Your task:
From the entries below, retype only the lines from the one with "확보 (Secure by Design)**" through the one with "#### 안전한 코드 분석 DVWA API", exactly as written.

Input data:
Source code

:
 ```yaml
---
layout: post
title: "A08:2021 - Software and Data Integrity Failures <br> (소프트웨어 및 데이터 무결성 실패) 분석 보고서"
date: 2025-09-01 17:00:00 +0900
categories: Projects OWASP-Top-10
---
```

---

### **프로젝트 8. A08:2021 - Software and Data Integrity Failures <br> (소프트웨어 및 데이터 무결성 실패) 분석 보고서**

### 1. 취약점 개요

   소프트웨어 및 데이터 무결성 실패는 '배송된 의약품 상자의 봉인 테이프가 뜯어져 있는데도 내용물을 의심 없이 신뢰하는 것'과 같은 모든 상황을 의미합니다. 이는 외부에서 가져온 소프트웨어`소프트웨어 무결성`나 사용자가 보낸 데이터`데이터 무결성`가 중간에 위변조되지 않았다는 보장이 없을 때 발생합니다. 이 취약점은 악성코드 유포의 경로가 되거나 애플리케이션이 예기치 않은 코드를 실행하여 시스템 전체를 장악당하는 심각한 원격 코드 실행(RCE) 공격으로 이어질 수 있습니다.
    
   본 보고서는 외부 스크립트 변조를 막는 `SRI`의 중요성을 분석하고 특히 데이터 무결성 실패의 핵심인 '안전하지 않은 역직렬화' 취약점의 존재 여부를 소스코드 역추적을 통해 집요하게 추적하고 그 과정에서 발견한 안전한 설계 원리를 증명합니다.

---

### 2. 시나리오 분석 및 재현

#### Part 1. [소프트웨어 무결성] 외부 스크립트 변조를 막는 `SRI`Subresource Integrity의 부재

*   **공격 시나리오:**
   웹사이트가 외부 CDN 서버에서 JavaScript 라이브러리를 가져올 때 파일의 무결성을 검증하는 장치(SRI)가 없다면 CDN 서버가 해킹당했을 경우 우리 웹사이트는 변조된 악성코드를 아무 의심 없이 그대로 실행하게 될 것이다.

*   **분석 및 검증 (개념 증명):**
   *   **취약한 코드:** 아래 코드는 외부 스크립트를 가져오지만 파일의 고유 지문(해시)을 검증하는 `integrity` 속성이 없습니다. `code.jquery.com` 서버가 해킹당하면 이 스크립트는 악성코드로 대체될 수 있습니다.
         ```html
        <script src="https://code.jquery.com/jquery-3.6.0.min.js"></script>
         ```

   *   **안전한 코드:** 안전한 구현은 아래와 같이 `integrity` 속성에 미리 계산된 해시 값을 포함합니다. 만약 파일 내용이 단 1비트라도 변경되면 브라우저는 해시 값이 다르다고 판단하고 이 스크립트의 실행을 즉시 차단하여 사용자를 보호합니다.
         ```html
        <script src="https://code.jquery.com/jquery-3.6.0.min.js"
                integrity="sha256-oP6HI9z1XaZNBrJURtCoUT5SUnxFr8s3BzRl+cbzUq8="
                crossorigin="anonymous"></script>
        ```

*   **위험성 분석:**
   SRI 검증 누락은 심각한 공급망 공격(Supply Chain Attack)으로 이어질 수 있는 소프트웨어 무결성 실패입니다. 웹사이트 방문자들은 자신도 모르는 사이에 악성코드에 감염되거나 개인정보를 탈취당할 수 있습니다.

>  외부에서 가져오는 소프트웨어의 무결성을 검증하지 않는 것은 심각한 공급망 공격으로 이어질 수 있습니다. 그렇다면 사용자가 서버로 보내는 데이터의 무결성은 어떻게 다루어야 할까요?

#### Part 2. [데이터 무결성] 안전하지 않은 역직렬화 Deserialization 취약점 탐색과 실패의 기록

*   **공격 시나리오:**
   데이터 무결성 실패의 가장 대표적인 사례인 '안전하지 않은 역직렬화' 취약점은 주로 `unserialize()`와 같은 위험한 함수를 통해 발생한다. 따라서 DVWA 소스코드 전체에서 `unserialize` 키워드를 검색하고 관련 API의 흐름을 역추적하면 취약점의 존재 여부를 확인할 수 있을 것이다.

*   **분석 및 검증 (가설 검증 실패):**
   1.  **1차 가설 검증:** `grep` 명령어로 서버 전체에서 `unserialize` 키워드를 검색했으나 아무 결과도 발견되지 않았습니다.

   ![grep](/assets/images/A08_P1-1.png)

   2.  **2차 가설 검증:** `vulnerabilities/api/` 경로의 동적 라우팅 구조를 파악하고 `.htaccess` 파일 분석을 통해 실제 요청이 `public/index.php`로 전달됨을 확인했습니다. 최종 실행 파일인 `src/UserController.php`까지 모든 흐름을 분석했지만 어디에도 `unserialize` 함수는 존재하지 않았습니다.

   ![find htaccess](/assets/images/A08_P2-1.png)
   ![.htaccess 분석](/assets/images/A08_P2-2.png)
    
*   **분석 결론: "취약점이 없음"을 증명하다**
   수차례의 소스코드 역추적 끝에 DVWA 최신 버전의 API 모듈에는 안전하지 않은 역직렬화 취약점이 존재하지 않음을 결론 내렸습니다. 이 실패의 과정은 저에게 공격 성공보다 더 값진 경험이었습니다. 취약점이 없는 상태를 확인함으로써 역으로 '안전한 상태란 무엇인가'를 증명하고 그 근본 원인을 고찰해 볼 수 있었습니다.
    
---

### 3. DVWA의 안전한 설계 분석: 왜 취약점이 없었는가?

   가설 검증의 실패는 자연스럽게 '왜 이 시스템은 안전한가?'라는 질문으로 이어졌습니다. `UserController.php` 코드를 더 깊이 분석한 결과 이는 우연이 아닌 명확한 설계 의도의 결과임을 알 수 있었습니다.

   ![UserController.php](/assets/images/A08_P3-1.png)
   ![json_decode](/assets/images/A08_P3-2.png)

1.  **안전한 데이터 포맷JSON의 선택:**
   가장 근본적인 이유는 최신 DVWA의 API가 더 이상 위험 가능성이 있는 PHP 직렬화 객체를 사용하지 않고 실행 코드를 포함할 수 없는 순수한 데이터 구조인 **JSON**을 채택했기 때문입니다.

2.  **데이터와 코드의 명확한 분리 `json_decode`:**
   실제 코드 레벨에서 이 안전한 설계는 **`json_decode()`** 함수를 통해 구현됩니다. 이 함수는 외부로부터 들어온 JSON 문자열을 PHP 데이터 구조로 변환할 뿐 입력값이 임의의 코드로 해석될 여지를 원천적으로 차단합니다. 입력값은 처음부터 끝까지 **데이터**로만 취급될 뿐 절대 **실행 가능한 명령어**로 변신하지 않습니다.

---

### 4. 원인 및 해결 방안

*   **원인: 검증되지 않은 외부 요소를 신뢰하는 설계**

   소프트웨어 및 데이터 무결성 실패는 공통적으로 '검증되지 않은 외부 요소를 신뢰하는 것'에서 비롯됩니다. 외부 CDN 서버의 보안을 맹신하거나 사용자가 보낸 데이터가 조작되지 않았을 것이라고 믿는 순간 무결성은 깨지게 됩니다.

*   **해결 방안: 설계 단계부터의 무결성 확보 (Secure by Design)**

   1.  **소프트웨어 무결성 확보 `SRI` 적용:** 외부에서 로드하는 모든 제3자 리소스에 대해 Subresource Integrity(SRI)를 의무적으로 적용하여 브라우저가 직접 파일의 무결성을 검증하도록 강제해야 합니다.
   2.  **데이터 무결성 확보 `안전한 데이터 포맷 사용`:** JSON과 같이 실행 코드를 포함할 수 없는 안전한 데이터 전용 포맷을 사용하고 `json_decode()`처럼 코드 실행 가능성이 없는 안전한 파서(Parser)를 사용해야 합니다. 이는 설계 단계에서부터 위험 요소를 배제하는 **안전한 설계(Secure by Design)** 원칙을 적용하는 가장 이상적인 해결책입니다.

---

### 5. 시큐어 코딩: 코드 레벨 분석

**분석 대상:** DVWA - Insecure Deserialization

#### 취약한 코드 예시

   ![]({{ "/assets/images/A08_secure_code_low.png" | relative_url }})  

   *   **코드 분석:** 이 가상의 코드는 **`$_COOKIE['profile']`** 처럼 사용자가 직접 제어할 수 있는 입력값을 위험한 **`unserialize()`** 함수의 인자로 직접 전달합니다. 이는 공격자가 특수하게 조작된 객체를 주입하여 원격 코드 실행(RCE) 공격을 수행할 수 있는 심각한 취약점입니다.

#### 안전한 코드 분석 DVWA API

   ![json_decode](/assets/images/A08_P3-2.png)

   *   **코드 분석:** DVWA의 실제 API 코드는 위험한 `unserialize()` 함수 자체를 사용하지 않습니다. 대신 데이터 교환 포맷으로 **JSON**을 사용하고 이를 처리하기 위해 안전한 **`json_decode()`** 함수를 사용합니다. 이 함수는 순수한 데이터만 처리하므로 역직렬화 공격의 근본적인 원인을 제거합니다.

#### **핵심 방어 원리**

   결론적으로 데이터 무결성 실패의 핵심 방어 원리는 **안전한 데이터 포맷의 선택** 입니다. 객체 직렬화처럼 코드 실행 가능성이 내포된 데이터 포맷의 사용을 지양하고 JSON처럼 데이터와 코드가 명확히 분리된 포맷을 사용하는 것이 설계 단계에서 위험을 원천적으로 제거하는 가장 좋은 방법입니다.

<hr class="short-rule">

Reply to the exercise:
*   **해결 방안: 설계 단계부터의 무결성 확보 (Secure by Design)**

   1.  **소프트웨어 무결성 확보 `SRI` 적용:** 외부에서 로드하는 모든 제3자 리소스에 대해 Subresource Integrity(SRI)를 의무적으로 적용하여 브라우저가 직접 파일의 무결성을 검증하도록 강제해야 합니다.
   2.  **데이터 무결성 확보 `안전한 데이터 포맷 사용`:** JSON과 같이 실행 코드를 포함할 수 없는 안전한 데이터 전용 포맷을 사용하고 `json_decode()`처럼 코드 실행 가능성이 없는 안전한 파서(Parser)를 사용해야 합니다. 이는 설계 단계에서부터 위험 요소를 배제하는 **안전한 설계(Secure by Design)** 원칙을 적용하는 가장 이상적인 해결책입니다.

---

### 5. 시큐어 코딩: 코드 레벨 분석

**분석 대상:** DVWA - Insecure Deserialization

#### 취약한 코드 예시

   ![]({{ "/assets/images/A08_secure_code_low.png" | relative_url }})  

   *   **코드 분석:** 이 가상의 코드는 **`$_COOKIE['profile']`** 처럼 사용자가 직접 제어할 수 있는 입력값을 위험한 **`unserialize()`** 함수의 인자로 직접 전달합니다. 이는 공격자가 특수하게 조작된 객체를 주입하여 원격 코드 실행(RCE) 공격을 수행할 수 있는 심각한 취약점입니다.

#### 안전한 코드 분석 DVWA API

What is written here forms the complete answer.